Not a pretty picture, but a good story.   Roy had trouble keeping up with me.  At first I thought it was experience and he would catch on.  But on the third day he dropped about a half mile off the pace, so I pulled over at a salmon farm and was granted permission to board and wait for him.

As he approached I shouted some paddling instructions, you know, the usual "knee jerk" solutions: "Increase the length or your stroke, rotate your trunk...more beats per minute.   "Yackety yak, yakety yak...". 

His reply was sharp:  "I've watched you paddle for three days I'm doing the same thing you are.  It doesn't work!"

As Roy pulled alongside the farm, I noticed a line trailing from his kayak.  On the underwater end of it was his bailing bucket, a very effective sea anchor.   We all had a big laugh, promised to keep the "boo-boo" a secret.  And here I am telling the world.

The point is you will probably stow materials on the hull of the boat, make certain they are secure and are not a hazard.  Make certain they do not slow or impede your re-entry into the boat should it capsize.


MY TURN! I lost my dive watch of 30 years, a constant, reliable companion that had tagged along with me through 40 countries or so.  It was my fault and the manufacturers fault, we share the blame for the breach.  The wrist band pin that connects band to watch rusted, broke and led to the demise of the faithful timepiece.  Guaranteed to 260 meters, it probably began breaking up at 300 meters and various parts may still be sinking as of this writing.  It is shocking how much a watch like that cost at today's prices.  Always rinse your gear in fresh water after a salt water experience.
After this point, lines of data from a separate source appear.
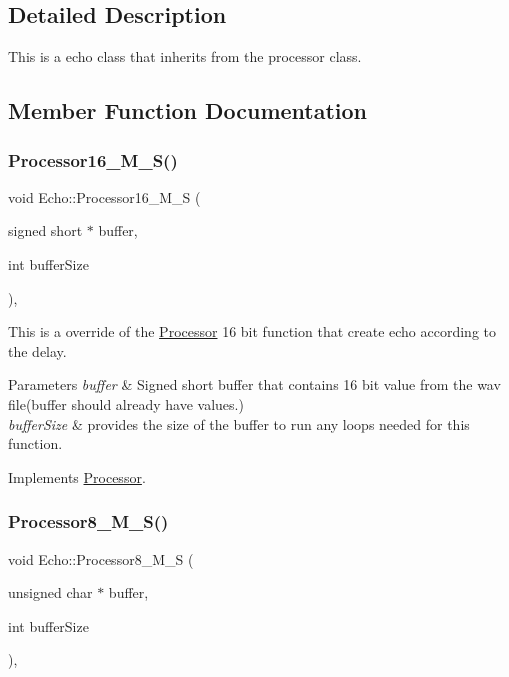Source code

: \subsection{Detailed Description}
This is a echo class that inherits from the processor class. 

\subsection{Member Function Documentation}
\mbox{\label{classEcho_ad68f1fabcbac2646c70aded5904b3a2c}} 
\subsubsection{\texorpdfstring{Processor16\+\_\+\+M\+\_\+\+S()}{Processor16\_M\_S()}}
{\footnotesize\ttfamily void Echo\+::\+Processor16\+\_\+\+M\+\_\+S (\begin{DoxyParamCaption}\item[{signed short $\ast$}]{buffer,  }\item[{int}]{buffer\+Size }\end{DoxyParamCaption})\hspace{0.3cm}{\ttfamily [override]}, {\ttfamily [virtual]}}



This is a override of the \hyperlink{classProcessor}{Processor} 16 bit function that create echo according to the delay. 


\begin{DoxyParams}{Parameters}
{\em buffer} & Signed short buffer that contains 16 bit value from the wav file(buffer should already have values.) \\
\hline
{\em buffer\+Size} & provides the size of the buffer to run any loops needed for this function. \\
\hline
\end{DoxyParams}


Implements \hyperlink{classProcessor}{Processor}.

\mbox{\label{classEcho_af4337545ebf5602337e605376bfa8dc3}} 
\subsubsection{\texorpdfstring{Processor8\+\_\+\+M\+\_\+\+S()}{Processor8\_M\_S()}}
{\footnotesize\ttfamily void Echo\+::\+Processor8\+\_\+\+M\+\_\+S (\begin{DoxyParamCaption}\item[{unsigned char $\ast$}]{buffer,  }\item[{int}]{buffer\+Size }\end{DoxyParamCaption})\hspace{0.3cm}{\ttfamily [override]}, {\ttfamily [virtual]}}



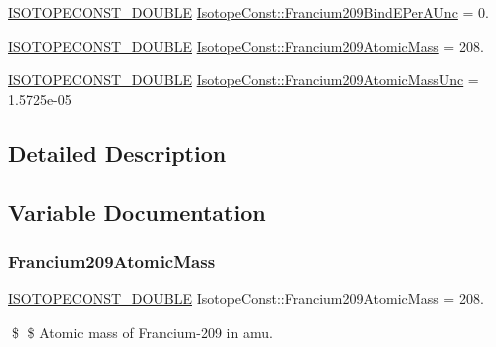 \begin{DoxyCompactItemize}
\mbox{\hyperlink{group___isotope_const-_macros_ga8f45a7272ce02c0b4c65c44636ed719a}{I\+S\+O\+T\+O\+P\+E\+C\+O\+N\+S\+T\+\_\+\+D\+O\+U\+B\+LE}} \mbox{\hyperlink{group___isotope_const-_francium-_fr209_ga0dd43735907b766e09ddf06c84554c24}{Isotope\+Const\+::\+Francium209\+Bind\+E\+Per\+A\+Unc}} = 0.
\item 
\mbox{\hyperlink{group___isotope_const-_macros_ga8f45a7272ce02c0b4c65c44636ed719a}{I\+S\+O\+T\+O\+P\+E\+C\+O\+N\+S\+T\+\_\+\+D\+O\+U\+B\+LE}} \mbox{\hyperlink{group___isotope_const-_francium-_fr209_gaa0601a0d6aab9ed84f16dd5c4d93c460}{Isotope\+Const\+::\+Francium209\+Atomic\+Mass}} = 208.
\item 
\mbox{\hyperlink{group___isotope_const-_macros_ga8f45a7272ce02c0b4c65c44636ed719a}{I\+S\+O\+T\+O\+P\+E\+C\+O\+N\+S\+T\+\_\+\+D\+O\+U\+B\+LE}} \mbox{\hyperlink{group___isotope_const-_francium-_fr209_gae5e4d6cfb04b34267bd95d5d2e1888bf}{Isotope\+Const\+::\+Francium209\+Atomic\+Mass\+Unc}} = 1.\+5725e-\/05
\end{DoxyCompactItemize}


\subsection{Detailed Description}


\subsection{Variable Documentation}
\mbox{\label{group___isotope_const-_francium-_fr209_gaa0601a0d6aab9ed84f16dd5c4d93c460}} 
\subsubsection{\texorpdfstring{Francium209\+Atomic\+Mass}{Francium209AtomicMass}}
{\footnotesize\ttfamily \mbox{\hyperlink{group___isotope_const-_macros_ga8f45a7272ce02c0b4c65c44636ed719a}{I\+S\+O\+T\+O\+P\+E\+C\+O\+N\+S\+T\+\_\+\+D\+O\+U\+B\+LE}} Isotope\+Const\+::\+Francium209\+Atomic\+Mass = 208.}

\$ \$ Atomic mass of Francium-\/209 in amu. \mbox{\label{group___isotope_const-_francium-_fr209_gae5e4d6cfb04b34267bd95d5d2e1888bf}}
Oh!  And by the way, for the sixth straight trip I lost a pair of sun glasses and found a pair.  Like, Seinfeld, I broke even.  A lanyard on your glasses is a must.  I know where every lost pair is.  I can see them in my mind's eye.  Next to the alder where I photographed the ferry shot.  Next to the lily I filmed in Ontario.  Next to the thistle I filmed in Catalunya.  Keep those glasses attached, especially if you are a photographer.